* **Exercise requirements**:
Scan the entries for lines with the word "datastori", then copy those lines.

[Dataset entries]
..............................
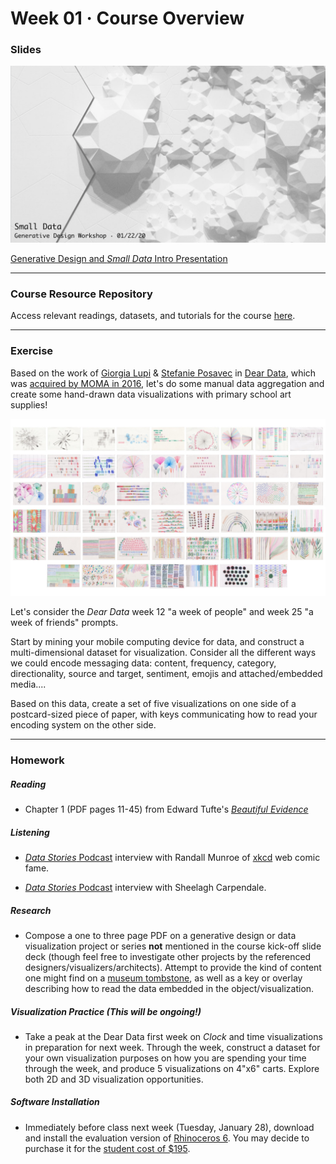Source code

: # Week 01 · Course Overview

### Slides

![intro image](intro.png)

[Generative Design and *Small Data* Intro Presentation](small-data.pdf)

-----

### Course Resource Repository

Access relevant readings, datasets, and tutorials for the course [here](https://drive.google.com/drive/folders/1MFnHnPpG6v-mKBOOcnNrqlkPvNoJlrY-?usp=sharing). 

-----

### Exercise

Based on the work of [Giorgia Lupi](http://giorgialupi.com) & [Stefanie Posavec](http://www.stefanieposavec.com) in [Dear Data](http://www.dear-data.com/theproject), which was [acquired by MOMA in 2016](https://medium.com/@giorgialupi/dear-data-has-been-acquired-by-moma-but-this-isnt-what-we-are-most-excited-about-bdaa3376d9db), let's do some manual data aggregation and create some hand-drawn data visualizations with primary school art supplies!

![dear data](dd.jpg)

Let's consider the *Dear Data* week 12 "a week of people" and week 25 "a week of friends" prompts.

Start by mining your mobile computing device for data, and construct a multi-dimensional dataset for visualization. Consider all the different ways we could encode messaging data: content, frequency, category, directionality, source and target, sentiment, emojis and attached/embedded media....

Based on this data, create a set of five visualizations on one side of a postcard-sized piece of paper, with keys communicating how to read your encoding system on the other side. 

-----

### Homework

##### Reading

- Chapter 1 (PDF pages 11-45) from Edward Tufte's [*Beautiful Evidence*](https://drive.google.com/drive/folders/1MFnHnPpG6v-mKBOOcnNrqlkPvNoJlrY-?usp=sharing)

##### Listening 

- [*Data Stories* Podcast](https://datastori.es/149-xkcd-or-the-art-of-data-storytelling-with-web-cartoons/) interview with Randall Munroe of [xkcd](https://www.xkcd.com) web comic fame.

- [*Data Stories* Podcast](https://datastori.es/125-researching-the-boundaries-of-infovis-with-sheelagh-carpendale/) interview with Sheelagh Carpendale.

##### Research

- Compose a one to three page PDF on a generative design or data visualization project or series **not** mentioned in the course kick-off slide deck (though feel free to investigate other projects by the referenced designers/visualizers/architects). Attempt to provide the kind of content one might find on a [museum tombstone](https://en.wikipedia.org/wiki/Museum_label), as well as a key or overlay describing how to read the data embedded in the object/visualization.

##### Visualization Practice (This will be ongoing!)

- Take a peak at the Dear Data first week on *Clock* and time visualizations in preparation for next week. Through the week, construct a dataset for your own visualization purposes on how you are spending your time through the week, and produce 5 visualizations on 4"x6" carts. Explore both 2D and 3D visualization opportunities.

##### Software Installation

- Immediately before class next week (Tuesday, January 28), download and install the evaluation version of [Rhinoceros 6](https://www.rhino3d.com/download). You may decide to purchase it for the [student cost of $195](https://www.rhino3d.com/sales/north-america/United_States).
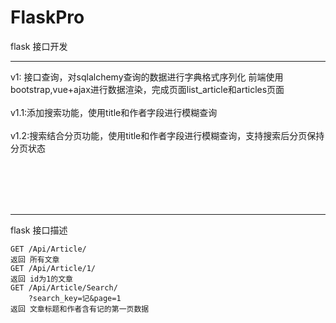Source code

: # FlaskPro
flask 接口开发
<hr>
v1: 接口查询，对sqlalchemy查询的数据进行字典格式序列化
前端使用bootstrap,vue+ajax进行数据渲染，完成页面list_article和articles页面
<br/></br>
v1.1:添加搜索功能，使用title和作者字段进行模糊查询
<br/></br>
v1.2:搜索结合分页功能，使用title和作者字段进行模糊查询，支持搜索后分页保持分页状态


<br/></br>
<br/></br>
<hr>
flask 接口描述

    GET /Api/Article/
    返回 所有文章  
    GET /Api/Article/1/
    返回 id为1的文章
    GET /Api/Article/Search/
        ?search_key=记&page=1
    返回 文章标题和作者含有记的第一页数据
..............................
* **Exercise output**:
- [*Data Stories* Podcast](https://datastori.es/149-xkcd-or-the-art-of-data-storytelling-with-web-cartoons/) interview with Randall Munroe of [xkcd](https://www.xkcd.com) web comic fame.
- [*Data Stories* Podcast](https://datastori.es/125-researching-the-boundaries-of-infovis-with-sheelagh-carpendale/) interview with Sheelagh Carpendale.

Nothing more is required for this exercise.